We have a use case where we need to get the top 20 items, which has max sum of revenues.
Lets consider the mapping below:
PUT /my-index/_mapping
{
"properties": {
"item": {
"type": "keyword"
},
"type": {
"type": "keyword",
},
"cat-id": {
"type": "long",
},
"revenue": {
"type": "long",
"null_value": 0
}
}
There could be multiple entries for same item, and goal is to get the top 20 items which has highest revenue sum.
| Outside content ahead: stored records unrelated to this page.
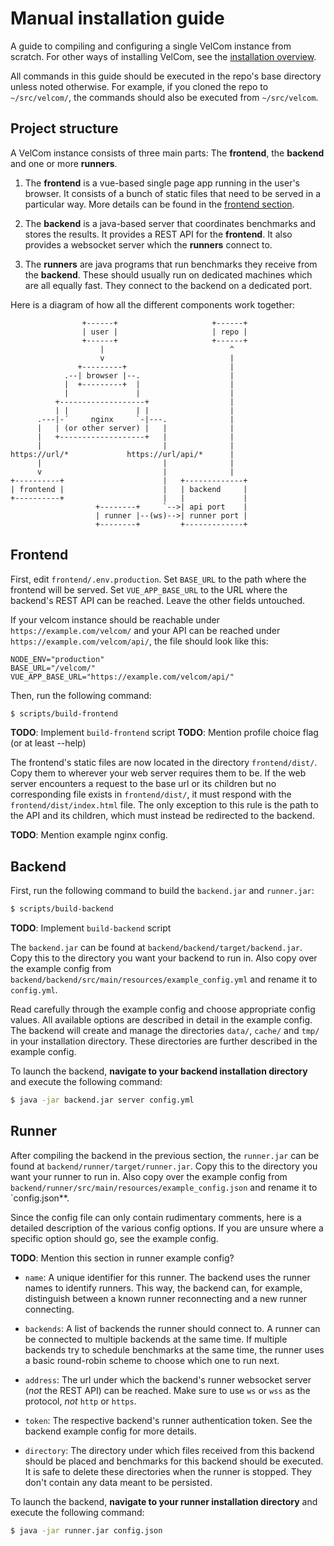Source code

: # Manual installation guide

A guide to compiling and configuring a single VelCom instance from scratch. For
other ways of installing VelCom, see the [installation overview](install.md).

All commands in this guide should be executed in the repo's base directory
unless noted otherwise. For example, if you cloned the repo to `~/src/velcom/`,
the commands should also be executed from `~/src/velcom`.

## Project structure

A VelCom instance consists of three main parts: The **frontend**, the
**backend** and one or more **runners**.

1. The **frontend** is a vue-based single page app running in the user's
   browser. It consists of a bunch of static files that need to be served in a
   particular way. More details can be found in the [frontend
   section](#Frontend).

2. The **backend** is a java-based server that coordinates benchmarks and stores
   the results. It provides a REST API for the **frontend**. It also provides a
   websocket server which the **runners** connect to.

3. The **runners** are java programs that run benchmarks they receive from the
   **backend**. These should usually run on dedicated machines which are all
   equally fast. They connect to the backend on a dedicated port.

Here is a diagram of how all the different components work together:

```
                +------+                     +------+
                | user |                     | repo |
                +------+                     +------+
                    |                            ^
                    v                            |
               +---------+                       |
            .--| browser |--.                    |
            |  +---------+  |                    |
            |               |                    |
          +-------------------+                  |
          | |               | |                  |
      .---|-´     nginx     `-|---.              |
      |   | (or other server) |   |              |
      |   +-------------------+   |              |
      |                           |              |
https://url/*             https://url/api/*      |
      |                           |              |
      v                           |              |
+----------+                      |   +-------------+
| frontend |                      |   | backend     |
+----------+                      |   |             |
                   +--------+     `-->| api port    |
                   | runner |--(ws)-->| runner port |
                   +--------+         +-------------+
```

## Frontend

First, edit `frontend/.env.production`. Set `BASE_URL` to the path where the
frontend will be served. Set `VUE_APP_BASE_URL` to the URL where the backend's
REST API can be reached. Leave the other fields untouched.

If your velcom instance should be reachable under `https://example.com/velcom/`
and your API can be reached under `https://example.com/velcom/api/`, the file
should look like this:

```
NODE_ENV="production"
BASE_URL="/velcom/"
VUE_APP_BASE_URL="https://example.com/velcom/api/"
```

Then, run the following command:

```bash
$ scripts/build-frontend
```

**TODO**: Implement `build-frontend` script
**TODO**: Mention profile choice flag (or at least --help)

The frontend's static files are now located in the directory `frontend/dist/`.
Copy them to wherever your web server requires them to be. If the web server
encounters a request to the base url or its children but no corresponding file
exists in `frontend/dist/`, it must respond with the `frontend/dist/index.html`
file. The only exception to this rule is the path to the API and its children,
which must instead be redirected to the backend.

**TODO**: Mention example nginx config.

## Backend

First, run the following command to build the `backend.jar` and `runner.jar`:

```bash
$ scripts/build-backend
```

**TODO**: Implement `build-backend` script

The `backend.jar` can be found at `backend/backend/target/backend.jar`. Copy
this to the directory you want your backend to run in. Also copy over the
example config from `backend/backend/src/main/resources/example_config.yml` and
rename it to `config.yml`.

Read carefully through the example config and choose appropriate config values.
All available options are described in detail in the example config. The backend
will create and manage the directories `data/`, `cache/` and `tmp/` in your
installation directory. These directories are further described in the example
config.

To launch the backend, **navigate to your backend installation directory** and
execute the following command:

```bash
$ java -jar backend.jar server config.yml
```

## Runner

After compiling the backend in the previous section, the `runner.jar` can be
found at `backend/runner/target/runner.jar`. Copy this to the directory you want
your runner to run in. Also copy over the example config from
`backend/runner/src/main/resources/example_config.json` and rename it to
`config.json**.


Since the config file can only contain rudimentary comments, here is a detailed
description of the various config options. If you are unsure where a specific
option should go, see the example config.

**TODO**: Mention this section in runner example config?

- `name`: A unique identifier for this runner. The backend uses the runner names
  to identify runners. This way, the backend can, for example, distinguish
  between a known runner reconnecting and a new runner connecting.

- `backends`: A list of backends the runner should connect to. A runner can be
  connected to multiple backends at the same time. If multiple backends try to
  schedule benchmarks at the same time, the runner uses a basic round-robin
  scheme to choose which one to run next.

- `address`: The url under which the backend's runner websocket server (*not*
  the REST API) can be reached. Make sure to use `ws` or `wss` as the protocol,
  *not* `http` or `https`.

- `token`: The respective backend's runner authentication token. See the backend
  example config for more details.

- `directory`: The directory under which files received from this backend should
  be placed and benchmarks for this backend should be executed. It is safe to
  delete these directories when the runner is stopped. They don't contain any
  data meant to be persisted.

To launch the backend, **navigate to your runner installation directory** and
execute the following command:

```bash
$ java -jar runner.jar config.json
```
I am using something as similar below -
GET /my-index/_search
{
"query": {
"bool": {
"must": [
{
"term": {
"item": {
"value": "4044",
"boost": 1
}
}
}
]
}
},
"aggregations": {
"agg": {
"composite": {
"size": 78000000,
"sources": [
{
"query": {
"terms": {
"field": "item",
"order": "asc"
}
}
}
]
},
"aggregations": {
"tot_revenue": {
"sum": {
"field": "revenue"
}
}
},
"sortdata": {
"bucket_sort": {
"sort": [
{
"tot_revenue": {
"order": "desc"
}
}
],
"from": 0,
"size": 20,
"gap_policy": "SKIP"
}
}
}
}
}
Here each bucket is most likely to have max of 1 to 2 items, but the number of buckets will be really high. This query runs into multiple seconds (8 to 10 secs for almost 3000000 buckets), for large doc count, which I understand is coz.. to sort the aggregated value from each bucket elastic search eventually has to scan all of them.
I was wondering if there is any better way to query this, as such queries are destabilising our cluster when fired in bulk.
I believe Index sort will not much of the use here as sort key is an aggregated value.